● Exercise:
For this exercise, copy each line of the records that contains the word "into".

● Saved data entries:

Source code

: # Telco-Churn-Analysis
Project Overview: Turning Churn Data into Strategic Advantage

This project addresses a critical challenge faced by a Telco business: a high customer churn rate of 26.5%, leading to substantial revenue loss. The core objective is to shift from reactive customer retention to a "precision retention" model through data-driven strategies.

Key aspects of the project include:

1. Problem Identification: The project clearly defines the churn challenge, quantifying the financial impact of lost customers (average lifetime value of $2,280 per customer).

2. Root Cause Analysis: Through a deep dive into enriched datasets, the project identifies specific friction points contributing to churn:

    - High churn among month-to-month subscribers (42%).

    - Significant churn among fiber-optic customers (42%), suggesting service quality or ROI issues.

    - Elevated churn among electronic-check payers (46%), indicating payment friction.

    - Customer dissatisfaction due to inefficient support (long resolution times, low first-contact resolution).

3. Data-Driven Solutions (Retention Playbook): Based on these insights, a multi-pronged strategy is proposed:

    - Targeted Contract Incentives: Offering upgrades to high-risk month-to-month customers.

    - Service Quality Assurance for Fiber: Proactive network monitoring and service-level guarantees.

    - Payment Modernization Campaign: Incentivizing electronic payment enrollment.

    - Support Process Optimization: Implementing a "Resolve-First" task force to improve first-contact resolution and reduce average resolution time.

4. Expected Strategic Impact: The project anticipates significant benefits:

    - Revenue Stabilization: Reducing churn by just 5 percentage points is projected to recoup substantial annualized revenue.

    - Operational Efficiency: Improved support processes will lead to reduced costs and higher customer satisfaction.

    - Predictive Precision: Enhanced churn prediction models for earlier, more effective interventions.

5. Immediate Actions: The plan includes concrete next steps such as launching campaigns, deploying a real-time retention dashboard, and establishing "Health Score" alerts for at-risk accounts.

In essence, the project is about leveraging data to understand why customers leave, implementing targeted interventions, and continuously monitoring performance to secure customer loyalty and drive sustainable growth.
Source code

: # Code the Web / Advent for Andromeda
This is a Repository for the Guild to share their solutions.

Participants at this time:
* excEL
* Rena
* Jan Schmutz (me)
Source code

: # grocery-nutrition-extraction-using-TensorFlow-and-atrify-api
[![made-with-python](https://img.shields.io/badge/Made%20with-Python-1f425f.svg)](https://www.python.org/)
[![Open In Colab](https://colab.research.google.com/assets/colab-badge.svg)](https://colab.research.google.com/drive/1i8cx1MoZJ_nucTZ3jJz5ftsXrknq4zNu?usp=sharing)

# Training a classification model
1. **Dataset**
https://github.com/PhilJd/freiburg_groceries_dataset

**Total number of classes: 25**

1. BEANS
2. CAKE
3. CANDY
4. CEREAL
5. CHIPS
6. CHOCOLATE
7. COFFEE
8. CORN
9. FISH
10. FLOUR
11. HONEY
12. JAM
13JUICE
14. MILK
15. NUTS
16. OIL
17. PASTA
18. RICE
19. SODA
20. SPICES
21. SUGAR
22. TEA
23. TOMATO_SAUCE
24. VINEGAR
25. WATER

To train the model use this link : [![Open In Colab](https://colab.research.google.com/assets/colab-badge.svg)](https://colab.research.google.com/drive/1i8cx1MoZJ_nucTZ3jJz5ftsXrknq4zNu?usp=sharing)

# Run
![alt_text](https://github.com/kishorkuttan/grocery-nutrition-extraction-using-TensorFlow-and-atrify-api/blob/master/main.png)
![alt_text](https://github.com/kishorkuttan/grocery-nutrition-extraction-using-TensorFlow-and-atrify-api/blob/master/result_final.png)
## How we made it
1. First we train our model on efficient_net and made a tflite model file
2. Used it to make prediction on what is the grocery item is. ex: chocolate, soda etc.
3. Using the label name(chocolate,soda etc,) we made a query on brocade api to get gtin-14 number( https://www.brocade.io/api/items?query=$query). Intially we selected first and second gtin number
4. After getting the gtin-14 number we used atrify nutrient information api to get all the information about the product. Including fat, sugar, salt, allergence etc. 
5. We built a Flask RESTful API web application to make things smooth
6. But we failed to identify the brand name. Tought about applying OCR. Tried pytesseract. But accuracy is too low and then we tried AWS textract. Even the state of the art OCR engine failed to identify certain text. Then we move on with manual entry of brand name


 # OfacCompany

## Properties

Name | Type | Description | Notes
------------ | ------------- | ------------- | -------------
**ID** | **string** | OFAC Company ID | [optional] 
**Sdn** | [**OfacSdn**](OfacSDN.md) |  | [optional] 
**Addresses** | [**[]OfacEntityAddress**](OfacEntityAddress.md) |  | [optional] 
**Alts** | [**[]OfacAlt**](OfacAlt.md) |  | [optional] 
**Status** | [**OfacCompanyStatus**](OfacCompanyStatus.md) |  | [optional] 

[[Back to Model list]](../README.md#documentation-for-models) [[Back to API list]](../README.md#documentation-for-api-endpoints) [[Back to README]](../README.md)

...

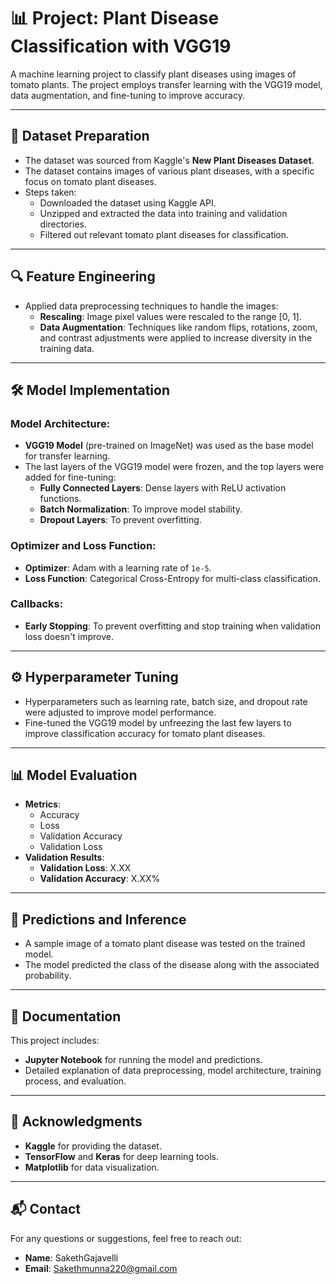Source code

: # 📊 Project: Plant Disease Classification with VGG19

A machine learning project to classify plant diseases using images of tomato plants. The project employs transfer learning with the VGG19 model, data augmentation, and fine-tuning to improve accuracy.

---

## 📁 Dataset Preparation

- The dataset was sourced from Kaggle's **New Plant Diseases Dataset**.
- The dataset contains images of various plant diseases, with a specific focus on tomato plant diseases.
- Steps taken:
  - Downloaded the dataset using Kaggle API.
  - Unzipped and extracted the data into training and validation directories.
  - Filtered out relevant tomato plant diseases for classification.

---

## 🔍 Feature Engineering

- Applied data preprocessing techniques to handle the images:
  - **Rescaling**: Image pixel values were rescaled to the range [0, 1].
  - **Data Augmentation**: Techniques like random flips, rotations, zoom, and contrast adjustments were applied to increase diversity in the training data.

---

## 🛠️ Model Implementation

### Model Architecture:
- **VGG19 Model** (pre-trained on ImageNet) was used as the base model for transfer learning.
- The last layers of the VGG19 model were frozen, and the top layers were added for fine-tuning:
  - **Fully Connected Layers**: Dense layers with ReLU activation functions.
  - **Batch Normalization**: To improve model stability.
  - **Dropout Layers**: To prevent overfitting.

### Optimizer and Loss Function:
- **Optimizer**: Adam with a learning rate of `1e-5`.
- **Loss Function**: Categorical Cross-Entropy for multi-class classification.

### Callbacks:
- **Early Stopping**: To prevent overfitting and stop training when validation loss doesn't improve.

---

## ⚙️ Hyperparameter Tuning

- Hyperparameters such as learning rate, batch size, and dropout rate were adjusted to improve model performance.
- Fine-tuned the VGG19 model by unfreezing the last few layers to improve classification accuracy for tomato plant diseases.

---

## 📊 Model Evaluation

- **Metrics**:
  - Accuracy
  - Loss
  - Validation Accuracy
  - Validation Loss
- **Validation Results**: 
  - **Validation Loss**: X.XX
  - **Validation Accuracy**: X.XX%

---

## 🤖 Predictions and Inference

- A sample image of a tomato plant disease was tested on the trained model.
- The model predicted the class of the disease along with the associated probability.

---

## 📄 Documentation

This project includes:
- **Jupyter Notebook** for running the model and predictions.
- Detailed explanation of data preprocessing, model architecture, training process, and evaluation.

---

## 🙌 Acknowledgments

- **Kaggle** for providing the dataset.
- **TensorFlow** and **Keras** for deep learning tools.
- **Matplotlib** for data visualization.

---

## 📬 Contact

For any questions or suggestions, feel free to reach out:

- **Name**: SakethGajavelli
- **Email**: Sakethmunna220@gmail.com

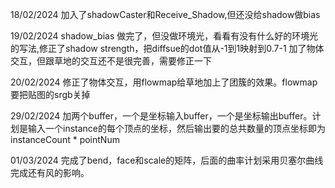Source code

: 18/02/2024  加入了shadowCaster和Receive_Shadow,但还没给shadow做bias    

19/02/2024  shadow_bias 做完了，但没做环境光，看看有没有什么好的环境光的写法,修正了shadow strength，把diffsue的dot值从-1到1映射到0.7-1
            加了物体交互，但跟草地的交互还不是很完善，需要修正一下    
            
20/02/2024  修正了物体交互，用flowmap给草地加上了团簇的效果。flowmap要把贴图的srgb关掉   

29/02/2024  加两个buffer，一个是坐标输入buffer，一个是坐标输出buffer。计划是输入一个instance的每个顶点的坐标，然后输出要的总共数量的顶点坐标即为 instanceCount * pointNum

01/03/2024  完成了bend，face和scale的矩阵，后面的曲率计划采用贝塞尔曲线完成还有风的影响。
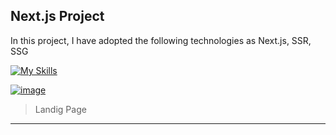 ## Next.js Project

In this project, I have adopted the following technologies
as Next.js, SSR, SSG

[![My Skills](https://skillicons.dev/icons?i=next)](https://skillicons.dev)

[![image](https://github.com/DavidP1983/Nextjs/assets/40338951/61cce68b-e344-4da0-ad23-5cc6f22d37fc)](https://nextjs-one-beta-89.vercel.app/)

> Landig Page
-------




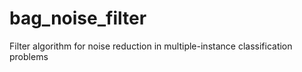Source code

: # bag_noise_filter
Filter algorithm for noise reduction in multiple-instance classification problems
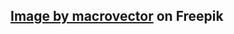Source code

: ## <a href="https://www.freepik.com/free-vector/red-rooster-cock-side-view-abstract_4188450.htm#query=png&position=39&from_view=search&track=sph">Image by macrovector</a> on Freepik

---

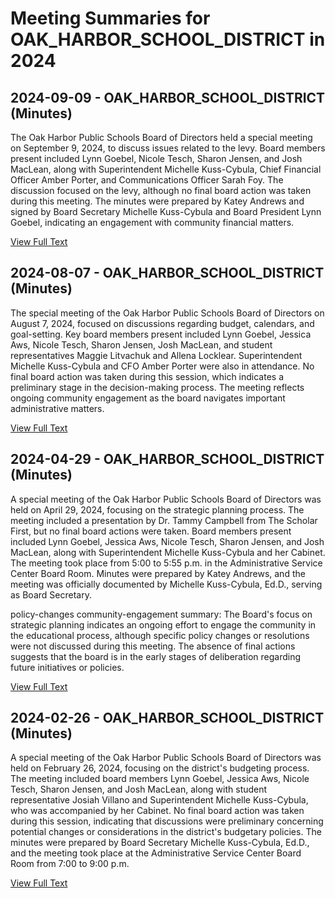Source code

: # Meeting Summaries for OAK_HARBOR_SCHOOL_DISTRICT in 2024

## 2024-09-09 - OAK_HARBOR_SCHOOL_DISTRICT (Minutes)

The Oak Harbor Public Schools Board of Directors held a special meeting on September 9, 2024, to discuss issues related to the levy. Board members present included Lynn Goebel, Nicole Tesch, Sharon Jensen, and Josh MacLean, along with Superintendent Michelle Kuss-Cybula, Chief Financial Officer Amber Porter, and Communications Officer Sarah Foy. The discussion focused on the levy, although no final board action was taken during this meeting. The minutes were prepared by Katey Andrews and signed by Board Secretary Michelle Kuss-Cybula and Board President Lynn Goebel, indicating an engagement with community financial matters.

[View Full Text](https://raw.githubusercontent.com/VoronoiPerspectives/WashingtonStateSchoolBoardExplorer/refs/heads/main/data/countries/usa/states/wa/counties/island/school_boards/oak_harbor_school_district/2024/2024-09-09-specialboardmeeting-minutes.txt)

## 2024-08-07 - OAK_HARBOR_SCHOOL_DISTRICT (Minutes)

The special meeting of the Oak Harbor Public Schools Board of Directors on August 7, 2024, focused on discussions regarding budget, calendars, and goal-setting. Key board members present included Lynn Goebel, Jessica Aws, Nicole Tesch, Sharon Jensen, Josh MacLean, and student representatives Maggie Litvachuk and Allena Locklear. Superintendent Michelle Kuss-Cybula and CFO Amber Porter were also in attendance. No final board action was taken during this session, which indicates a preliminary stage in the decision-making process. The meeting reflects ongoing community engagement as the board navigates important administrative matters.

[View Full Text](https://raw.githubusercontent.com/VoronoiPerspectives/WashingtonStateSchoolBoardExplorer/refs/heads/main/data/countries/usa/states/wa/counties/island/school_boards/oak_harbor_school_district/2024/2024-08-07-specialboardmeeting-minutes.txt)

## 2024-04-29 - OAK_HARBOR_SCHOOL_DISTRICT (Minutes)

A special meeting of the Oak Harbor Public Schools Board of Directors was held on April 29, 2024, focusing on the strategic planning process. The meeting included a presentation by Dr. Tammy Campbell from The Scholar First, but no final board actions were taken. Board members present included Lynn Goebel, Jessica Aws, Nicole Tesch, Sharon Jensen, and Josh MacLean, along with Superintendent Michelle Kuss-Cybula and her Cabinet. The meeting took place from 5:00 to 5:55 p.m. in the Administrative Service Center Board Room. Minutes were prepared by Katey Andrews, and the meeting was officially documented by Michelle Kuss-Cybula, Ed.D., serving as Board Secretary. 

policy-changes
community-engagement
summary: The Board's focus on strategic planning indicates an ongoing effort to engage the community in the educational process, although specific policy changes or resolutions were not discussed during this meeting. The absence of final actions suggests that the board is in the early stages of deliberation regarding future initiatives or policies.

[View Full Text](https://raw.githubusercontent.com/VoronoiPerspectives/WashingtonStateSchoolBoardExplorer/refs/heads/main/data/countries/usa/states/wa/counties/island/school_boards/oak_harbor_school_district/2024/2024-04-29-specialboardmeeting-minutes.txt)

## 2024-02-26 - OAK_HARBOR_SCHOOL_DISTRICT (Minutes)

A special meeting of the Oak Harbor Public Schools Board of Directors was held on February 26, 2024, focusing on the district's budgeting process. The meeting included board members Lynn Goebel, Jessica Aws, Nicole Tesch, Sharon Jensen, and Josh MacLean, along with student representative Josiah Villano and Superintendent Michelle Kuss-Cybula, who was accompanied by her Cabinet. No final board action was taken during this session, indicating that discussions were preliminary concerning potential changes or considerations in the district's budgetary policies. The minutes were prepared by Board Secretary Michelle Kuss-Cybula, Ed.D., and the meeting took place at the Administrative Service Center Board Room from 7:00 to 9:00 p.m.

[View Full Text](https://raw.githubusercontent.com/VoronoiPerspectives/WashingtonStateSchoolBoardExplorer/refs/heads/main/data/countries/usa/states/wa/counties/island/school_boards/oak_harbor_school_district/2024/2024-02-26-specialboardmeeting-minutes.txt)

● Problem solution:
Project Overview: Turning Churn Data into Strategic Advantage
2. Root Cause Analysis: Through a deep dive into enriched datasets, the project identifies specific friction points contributing to churn:
  - Unzipped and extracted the data into training and validation directories.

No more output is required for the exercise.